Which of the lines below mention the word "thus"? Pull each one out.

··· DATA RECORDS ···

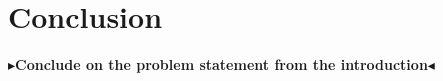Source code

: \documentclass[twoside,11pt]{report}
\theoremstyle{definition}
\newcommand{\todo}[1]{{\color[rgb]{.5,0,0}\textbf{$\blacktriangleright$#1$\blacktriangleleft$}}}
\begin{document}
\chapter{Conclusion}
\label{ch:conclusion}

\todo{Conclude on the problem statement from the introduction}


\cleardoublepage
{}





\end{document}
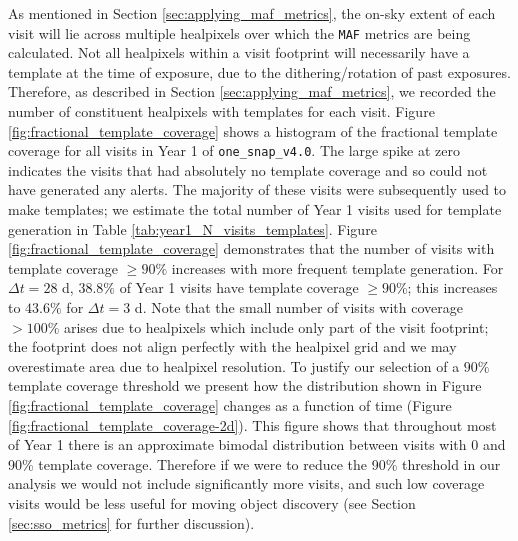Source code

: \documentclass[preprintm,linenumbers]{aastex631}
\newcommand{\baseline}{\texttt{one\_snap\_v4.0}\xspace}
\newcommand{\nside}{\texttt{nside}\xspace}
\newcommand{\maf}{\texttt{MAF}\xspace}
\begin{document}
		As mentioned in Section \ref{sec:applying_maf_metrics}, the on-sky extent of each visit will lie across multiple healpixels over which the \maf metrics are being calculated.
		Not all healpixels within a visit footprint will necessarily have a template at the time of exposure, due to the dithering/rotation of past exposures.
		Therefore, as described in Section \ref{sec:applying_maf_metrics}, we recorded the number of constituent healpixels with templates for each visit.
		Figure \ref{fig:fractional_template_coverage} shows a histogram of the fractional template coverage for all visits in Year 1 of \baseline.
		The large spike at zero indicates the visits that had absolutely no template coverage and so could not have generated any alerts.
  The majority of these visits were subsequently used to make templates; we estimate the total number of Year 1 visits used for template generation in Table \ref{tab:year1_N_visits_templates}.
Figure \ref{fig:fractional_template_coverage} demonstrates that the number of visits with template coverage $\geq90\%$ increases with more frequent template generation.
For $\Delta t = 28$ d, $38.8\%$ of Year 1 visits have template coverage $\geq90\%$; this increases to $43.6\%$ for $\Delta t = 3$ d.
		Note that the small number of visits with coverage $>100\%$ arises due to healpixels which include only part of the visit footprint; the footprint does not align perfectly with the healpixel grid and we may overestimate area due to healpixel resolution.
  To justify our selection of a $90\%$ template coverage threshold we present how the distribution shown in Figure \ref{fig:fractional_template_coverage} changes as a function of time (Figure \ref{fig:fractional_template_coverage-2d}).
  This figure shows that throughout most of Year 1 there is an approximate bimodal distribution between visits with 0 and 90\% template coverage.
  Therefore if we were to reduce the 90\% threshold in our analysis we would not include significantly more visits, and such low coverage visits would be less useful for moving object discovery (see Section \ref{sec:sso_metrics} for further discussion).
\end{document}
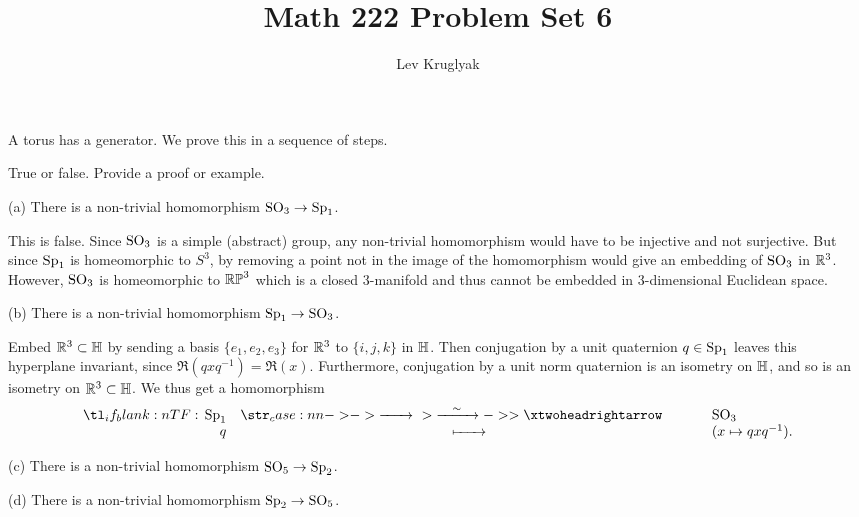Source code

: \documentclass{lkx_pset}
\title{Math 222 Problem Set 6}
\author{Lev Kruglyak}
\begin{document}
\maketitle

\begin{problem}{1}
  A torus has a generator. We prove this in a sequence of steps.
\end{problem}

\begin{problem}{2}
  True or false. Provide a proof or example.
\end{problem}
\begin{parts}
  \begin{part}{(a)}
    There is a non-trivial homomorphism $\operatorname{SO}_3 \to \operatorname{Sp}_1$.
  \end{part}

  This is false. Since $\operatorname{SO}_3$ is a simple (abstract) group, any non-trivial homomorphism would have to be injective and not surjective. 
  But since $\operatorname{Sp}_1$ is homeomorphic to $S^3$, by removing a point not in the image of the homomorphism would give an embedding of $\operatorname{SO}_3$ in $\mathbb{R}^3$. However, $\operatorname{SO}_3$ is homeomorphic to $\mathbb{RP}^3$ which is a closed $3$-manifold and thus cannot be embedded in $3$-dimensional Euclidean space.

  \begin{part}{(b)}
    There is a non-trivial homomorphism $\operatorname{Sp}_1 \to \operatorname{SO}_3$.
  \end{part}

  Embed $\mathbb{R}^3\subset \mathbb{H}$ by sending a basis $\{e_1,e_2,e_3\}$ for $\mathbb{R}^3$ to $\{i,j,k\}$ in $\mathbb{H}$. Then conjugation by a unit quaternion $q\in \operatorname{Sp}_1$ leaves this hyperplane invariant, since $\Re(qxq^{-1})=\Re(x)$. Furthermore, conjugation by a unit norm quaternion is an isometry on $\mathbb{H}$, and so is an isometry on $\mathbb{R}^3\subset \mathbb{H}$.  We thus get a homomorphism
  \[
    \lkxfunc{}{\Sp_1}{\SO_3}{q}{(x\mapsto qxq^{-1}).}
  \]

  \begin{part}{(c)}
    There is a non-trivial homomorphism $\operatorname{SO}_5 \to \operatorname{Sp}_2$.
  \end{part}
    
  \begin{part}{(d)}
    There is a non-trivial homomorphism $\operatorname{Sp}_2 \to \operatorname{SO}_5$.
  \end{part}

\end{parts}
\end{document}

···

WRITTEN REPLY:
  But since $\operatorname{Sp}_1$ is homeomorphic to $S^3$, by removing a point not in the image of the homomorphism would give an embedding of $\operatorname{SO}_3$ in $\mathbb{R}^3$. However, $\operatorname{SO}_3$ is homeomorphic to $\mathbb{RP}^3$ which is a closed $3$-manifold and thus cannot be embedded in $3$-dimensional Euclidean space.
  Embed $\mathbb{R}^3\subset \mathbb{H}$ by sending a basis $\{e_1,e_2,e_3\}$ for $\mathbb{R}^3$ to $\{i,j,k\}$ in $\mathbb{H}$. Then conjugation by a unit quaternion $q\in \operatorname{Sp}_1$ leaves this hyperplane invariant, since $\Re(qxq^{-1})=\Re(x)$. Furthermore, conjugation by a unit norm quaternion is an isometry on $\mathbb{H}$, and so is an isometry on $\mathbb{R}^3\subset \mathbb{H}$.  We thus get a homomorphism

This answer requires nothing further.